While whistleblowers can file submissions anonymously with the IRS, whistleblowers must ask permission of the court to proceed anonymously when their claims are appealed in Tax Court, which the court can either grant or deny.
The first decision, Whistleblower 12568-16W v. Commissioner of Internal Revenue, involved a case where more than $3 billion in estimated avoided taxes are at stake. The whistleblower in that case is seeking to remain anonymous for fear of retaliation and economic and physical harm.
By balancing the public interest in knowing a whistleblower’s identity and transparency of the judicial system against the whistleblower’s interest in protection against retaliation, professional and personal stigma, and physical harm, the court found that the public interest was “relatively weak” in comparison to the whistleblower’s interests.

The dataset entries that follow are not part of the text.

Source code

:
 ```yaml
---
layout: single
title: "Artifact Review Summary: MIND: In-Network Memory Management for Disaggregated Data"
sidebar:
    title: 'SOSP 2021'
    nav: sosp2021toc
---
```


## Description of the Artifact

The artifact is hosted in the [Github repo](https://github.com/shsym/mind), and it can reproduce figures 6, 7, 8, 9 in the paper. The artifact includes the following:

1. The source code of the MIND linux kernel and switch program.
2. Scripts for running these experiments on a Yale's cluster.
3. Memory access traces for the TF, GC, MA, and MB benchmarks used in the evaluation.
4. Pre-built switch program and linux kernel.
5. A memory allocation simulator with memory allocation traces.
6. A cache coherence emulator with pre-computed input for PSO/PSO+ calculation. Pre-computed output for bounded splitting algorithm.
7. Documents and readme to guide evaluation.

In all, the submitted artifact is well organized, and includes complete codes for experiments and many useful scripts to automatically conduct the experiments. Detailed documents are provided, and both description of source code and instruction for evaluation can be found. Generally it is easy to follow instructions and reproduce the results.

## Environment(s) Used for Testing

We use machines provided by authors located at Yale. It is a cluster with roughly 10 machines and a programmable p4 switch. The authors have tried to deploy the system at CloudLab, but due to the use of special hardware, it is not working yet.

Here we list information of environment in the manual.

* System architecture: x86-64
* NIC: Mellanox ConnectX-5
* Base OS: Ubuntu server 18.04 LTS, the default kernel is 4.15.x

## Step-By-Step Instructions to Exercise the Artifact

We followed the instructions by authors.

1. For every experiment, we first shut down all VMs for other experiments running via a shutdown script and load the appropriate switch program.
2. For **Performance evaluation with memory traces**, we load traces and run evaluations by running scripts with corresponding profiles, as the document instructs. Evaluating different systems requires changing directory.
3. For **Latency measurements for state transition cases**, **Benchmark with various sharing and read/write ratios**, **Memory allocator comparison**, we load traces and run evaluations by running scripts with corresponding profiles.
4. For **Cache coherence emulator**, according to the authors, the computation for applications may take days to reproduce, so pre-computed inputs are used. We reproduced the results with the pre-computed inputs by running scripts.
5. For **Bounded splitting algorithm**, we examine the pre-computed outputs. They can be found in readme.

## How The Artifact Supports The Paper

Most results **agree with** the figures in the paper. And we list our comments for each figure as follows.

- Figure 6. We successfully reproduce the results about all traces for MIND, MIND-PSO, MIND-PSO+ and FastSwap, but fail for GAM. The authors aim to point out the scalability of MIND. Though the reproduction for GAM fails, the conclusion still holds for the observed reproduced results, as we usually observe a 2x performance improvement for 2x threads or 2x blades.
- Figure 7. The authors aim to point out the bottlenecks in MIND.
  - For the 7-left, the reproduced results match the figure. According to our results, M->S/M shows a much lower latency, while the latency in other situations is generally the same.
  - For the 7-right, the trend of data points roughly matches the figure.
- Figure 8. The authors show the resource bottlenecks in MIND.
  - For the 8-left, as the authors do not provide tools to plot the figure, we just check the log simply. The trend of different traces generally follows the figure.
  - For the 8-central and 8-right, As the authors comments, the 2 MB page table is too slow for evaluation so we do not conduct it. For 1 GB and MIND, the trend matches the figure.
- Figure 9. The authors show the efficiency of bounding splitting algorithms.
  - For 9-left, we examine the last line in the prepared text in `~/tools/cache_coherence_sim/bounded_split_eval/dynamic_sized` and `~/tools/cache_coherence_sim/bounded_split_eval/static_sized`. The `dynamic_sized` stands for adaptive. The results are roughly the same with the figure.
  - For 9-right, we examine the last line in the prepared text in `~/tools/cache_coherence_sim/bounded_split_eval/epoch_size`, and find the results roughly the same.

The court granted the whistleblower’s motion, but only “until and unless” the court changes its mind. The court stated that as the case moved forward, it was possible that due to the size of the award or “other developments,” the balance may shift and the public interest may ultimately outweigh the whistleblower’s interest, which could lead the court to revoke anonymity.
By reserving the right to change its mind in the future, the court leaves whistleblowers uncertain about whether their identities will be protected. The court’s suggestion that the public interest in knowing a whistleblower’s identity increases as the size of the award grows larger is especially concerning, as it may deter whistleblowers from bringing what may be the biggest, most pervasive frauds to light.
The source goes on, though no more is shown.